O livro ora apresentado é resultado da tese de doutoramento da autora apresentada ao Instituto de Relações Internacionais da Universidade de Brasília no ano de 2005, cujo reconhecimento a equivalência da tese pela Universidade Técnica de Lisboa já fora realizado. Obra de fôlego, trás em seu bojo a tarefa de reescrever o velho e apresentar um novo olhar, a partir da teoria das relações internacionais, sobre os processos de integração europeu e sul-americano.

O ponto de partida é o biênio 1870-1871, período que corresponde a um rearranjo de forças, tanto para as relações entre França e Alemanha, quanto para Argentina e Brasil. Por um lado, a unificação alemã após a guerra franco-prussiana marca o surgimento de um Estado centralizado e forte economicamente a fazer frente aos interesses hegemônicos da França, por outro, a Guerra do Paraguai consolida o fortalecimento político argentino – antes fragmentado – e a reestruturação da órbita de influências na Bacia do Prata. A partir deste contexto, busca-se reconstruir o longo caminho pelo qual estes países realizaram seus processos de aproximação e dessa forma, avaliar: primeiro a possibilidade de se equiparar o papel das relações bilaterais entre os casos de Argentina- Brasil e Alemanha-França em relação aos respectivos processos de integração; segundo, considerar em ambos os casos as relações bilaterais como relações em eixo; por fim, saber se é possível creditar aos dois eixos, a função de elemento determinante da gênese dos processos de integração.

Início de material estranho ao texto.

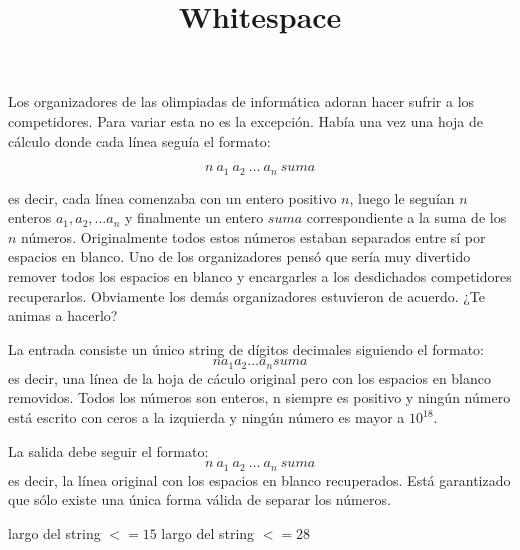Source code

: \documentclass{oci}
\title{Whitespace}
\begin{document}
\begin{problemDescription}
Los organizadores de las olimpiadas de informática adoran hacer sufrir a los competidores. Para variar esta no es la excepción. Había una vez una hoja de cálculo donde cada línea seguía el formato:

$$n\ a_1\ a_2\ \dots\ a_n\ suma$$

es decir, cada línea comenzaba con un entero positivo $n$, luego le seguían $n$ enteros $a_1, a_2, \dots a_n$ y finalmente un entero $suma$ correspondiente a la suma de los $n$ números. Originalmente todos estos números estaban separados entre sí por espacios en blanco. Uno de los organizadores pensó que sería muy divertido remover todos los espacios en blanco y encargarles a los desdichados competidores recuperarlos. Obviamente los demás organizadores estuvieron de acuerdo. ¿Te animas a hacerlo?
\end{problemDescription}

\begin{inputDescription}
La entrada consiste un único string de dígitos decimales siguiendo el formato:
$$n a_1 a_2 \dots a_n suma$$
es decir, una línea de la hoja de cáculo original pero con los espacios en blanco removidos. Todos los números son enteros, n siempre es positivo y ningún número está escrito con ceros a la izquierda y ningún número es mayor a $10^{18}$.
\end{inputDescription}

\begin{outputDescription}
La salida debe seguir el formato:
$$n\ a_1\ a_2\ \dots\ a_n\ suma$$
es decir, la línea original con los espacios en blanco recuperados. Está garantizado que sólo existe una única forma válida de separar los números.
\end{outputDescription}

\begin{scoreDescription}
   largo del string $<= 15$
   largo del string $<= 28$
\end{scoreDescription}

\begin{sampleDescription}
\end{sampleDescription}
\end{document}
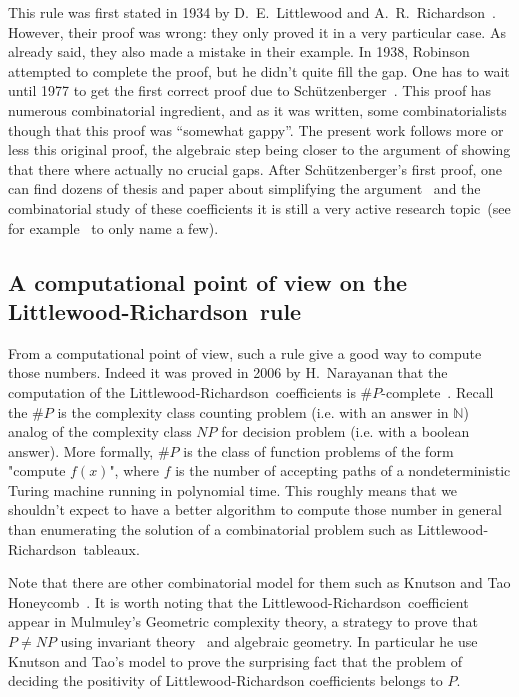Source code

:\documentclass[12pt,a4paper]{article}
\newcommand{\LR}{Littlewood-Richardson\ }
\newcommand{\N}{{\mathbb N}}
\begin{document}
This rule was first stated in 1934 by D.~E.~Littlewood and
A.~R.~Richardson~\cite{LR}. However, their proof was wrong: they only proved
it in a very particular case. As already said, they also made a mistake in
their example. In 1938, Robinson~\cite{Robinson} attempted to complete the
proof, but he didn't quite fill the gap. One has to wait until 1977 to get the
first correct proof due to Schützenberger~\cite{SchutzLR}. This proof has
numerous combinatorial ingredient, and as it was written, some
combinatorialists though that this proof was ``somewhat gappy''. The present
work follows more or less this original proof, the algebraic step being closer
to the argument of \cite{NCSF7} showing that there where actually no crucial
gaps. After Schützenberger's first proof, one can find dozens of thesis and
paper about simplifying the argument~\cite{Zelevinsky81,Macdonald95,Gasharov98,DHT01,VanLeeuwen01,Stembridge02}
and the combinatorial study of these coefficients it is still a very active
research topic~(see for example~\cite{qAnalogs,KingToumazetTollu,KnutsonTao}
to only name a few).

\subsection{A computational point of view on the \LR rule}

From a computational point of view, such a rule give a good way to compute
those numbers. Indeed it was proved in 2006 by H.~Narayanan that the
computation of the \LR coefficients is
$\#P$-complete~\cite{Narayanan06}. Recall the $\#P$ is the complexity class
counting problem (i.e. with an answer in $\N$) analog of the complexity class
$NP$ for decision problem (i.e. with a boolean answer). More formally, $\#P$
is the class of function problems of the form "compute $f(x)$", where $f$ is
the number of accepting paths of a nondeterministic Turing machine running in
polynomial time. This roughly means that we shouldn't expect to have a better
algorithm to compute those number in general than enumerating the solution of
a combinatorial problem such as \LR tableaux.

Note that there are other combinatorial model for them such as Knutson and Tao
Honeycomb~\cite{KnutsonTao}. It is worth noting that the \LR coefficient
appear in Mulmuley's Geometric complexity theory, a strategy to prove that
$P\neq NP$ using invariant theory~\cite{Mulmuley} and algebraic geometry. In
particular he use Knutson and Tao's model to prove the surprising fact that
the problem of deciding the positivity of Littlewood-Richardson coefficients
belongs to $P$.
\end{document}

No primeiro capítulo é apresentado um panorama sobre o movimento evolutivo da Teoria das Relações Internacionais com a apresentação dos principais paradigmas e especial atenção aos teóricos dedicados às analises sobre processos de integração. Não por acaso, a autora busca examinar o fôlego explicativo de tais teorias e preparar o campo para a apresentação do que considera um novo paradigma para a Teoria das Relações Internacionais – as relações em eixo. No entanto, como salienta Raquel Patrício, o termo eixo já foi utilizado para a compreensão das relações entre os países da América do Sul – Moniz Bandeira, Amado Cervo, Mario Rapoport, entre outros – e também para as relações entre os países europeus com uma lista ainda mais vasta de autores. Entretanto, seria possível dissolver tal parte no decorrer dos capítulos que tratam da reconstrução histórica das relações bilaterais da Europa e América do Sul, de modo a fornecer substrato empírico às formulações teóricas.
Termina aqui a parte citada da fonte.